Avec Transition donné cette semaine au Domaine d’O dans le cadre de la saison Hth le collectif La carte blanche évoque la haine qui fait basculer l’humanité.

Lost in the same woods est le second volet de Transition une création de La carte Blanche, un collectif d’acteurs issus de L’ENSAD de Montpellier. « Il a été question d’idées, concernant le travail, d’étendards utopiques portés par les éléments d’une génération qui n’en cherchait pas (…) on a tenté de réconforter notre besoin d’être autre chose que des solitudes. »

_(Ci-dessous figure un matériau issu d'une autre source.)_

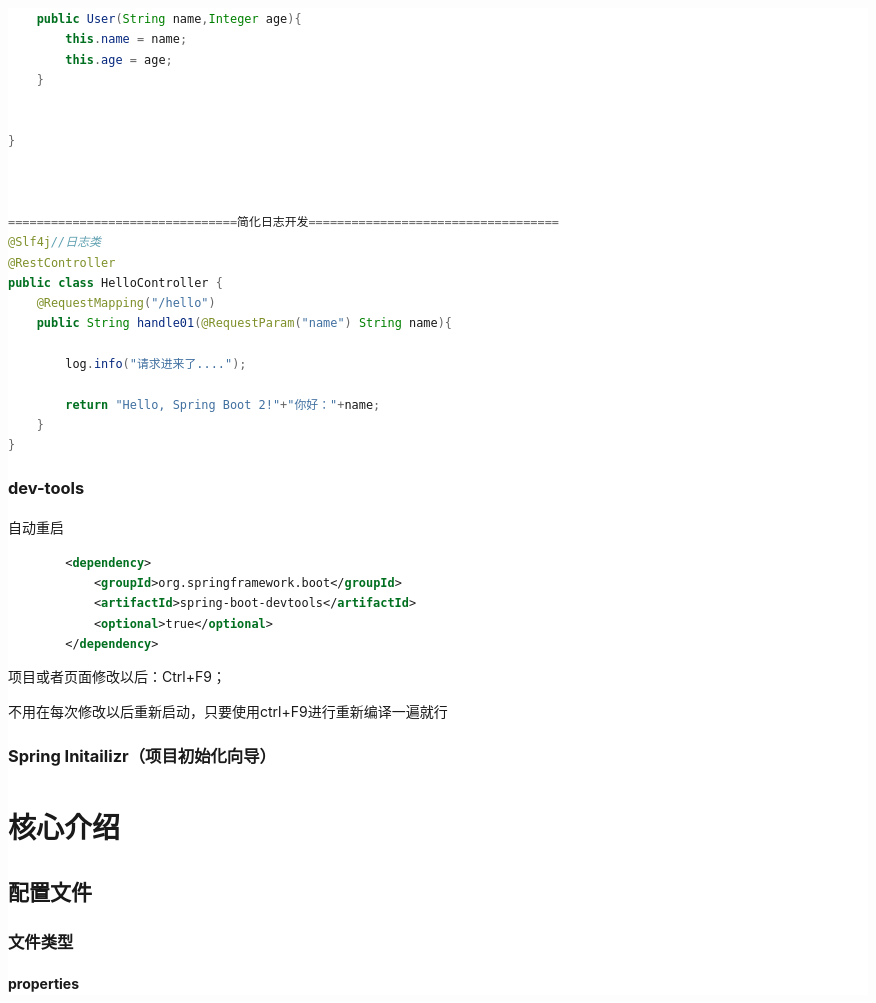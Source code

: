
 ```java
    public User(String name,Integer age){
        this.name = name;
        this.age = age;
    }


}



================================简化日志开发===================================
@Slf4j//日志类
@RestController
public class HelloController {
    @RequestMapping("/hello")
    public String handle01(@RequestParam("name") String name){
        
        log.info("请求进来了....");
        
        return "Hello, Spring Boot 2!"+"你好："+name;
    }
}
```



### dev-tools

自动重启

```xml
        <dependency>
            <groupId>org.springframework.boot</groupId>
            <artifactId>spring-boot-devtools</artifactId>
            <optional>true</optional>
        </dependency>
```

项目或者页面修改以后：Ctrl+F9；

不用在每次修改以后重新启动，只要使用ctrl+F9进行重新编译一遍就行

### Spring Initailizr（项目初始化向导）

# 核心介绍

## 配置文件

### 文件类型

#### properties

Voilà pour les intentions. Pour le reste, il faut se rendre à l’évidence. L’ancien monde se perd dans l’embarras de considérations multiples qui n’ont plus court. Le XXIe siècle et sa modernité peuvent faire table rase des conventions ringardes et autres simagrées comme la hiérarchie au travail où le respect d’autrui. La pièce qui emprunte des extraits de l’oeuvre de Falk Richter met en scène une jeune équipe au travail qui entreprend un projet rédactionnel avec un modèle de Management à la Google. Chez Global, on s’évalue entre tiers. L’esprit amoli par les richesses de la société de consommation, des jeunes gens décomplexés entendent construire leur propre culture d’entreprise.

Toutes les bonnes méthodes s’imposent pour faire tomber le raisonnement faussé et rester attaché aux principes de la stricte liberté individuelle. On érige quelques rites réparateurs pour gérer les conflits. Cérémonies vite abandonnées à la machine de la haine car la rigueur démonstrative fonctionne sans aucun besoin d’humanité. Il est possible d’effacer l’autre de manière parfaite quand celui-ci porte atteinte à notre volonté.

Indécence généralisée

Quand l’indécence se généralise, on reste en mouvement par sa seule existence. Ce à quoi s’emploie la mise en scène de Vincent Steinebach qui s’appuie habilement sur la bouillonnante énergie des comédiens, la dimension corporelle et sur un dispositif vidéo redoutable d’efficacité dans le hors scène.

Le triomphe du principe du plaisir révèle la souffrance des êtres en quête de sens que le texte et les situations abordent sous l’angle comique. L’autocritique que porte cette génération sur ses propres codes mérite d’être soulignée. Elle renvoie à la religion comme sens ultime de la déroute ou digne passage de la piété à la cruauté. Elle renvoie aussi au strict cadre politique du prince Machiavel. Les passions personnelles engagées, ne sommes nous pas tous des petits rois ? Considérons nos actions et notre volonté, nous trouverons alors qu’elles sont grandes et méritent qu’on les défendent à tout prix.

Le danger pour une communauté qui se fonde sur l’individualisme serait d’éteindre la haine. Ce que ne parvient pas vraiment à faire la joyeuse équipe de l’entreprise Global.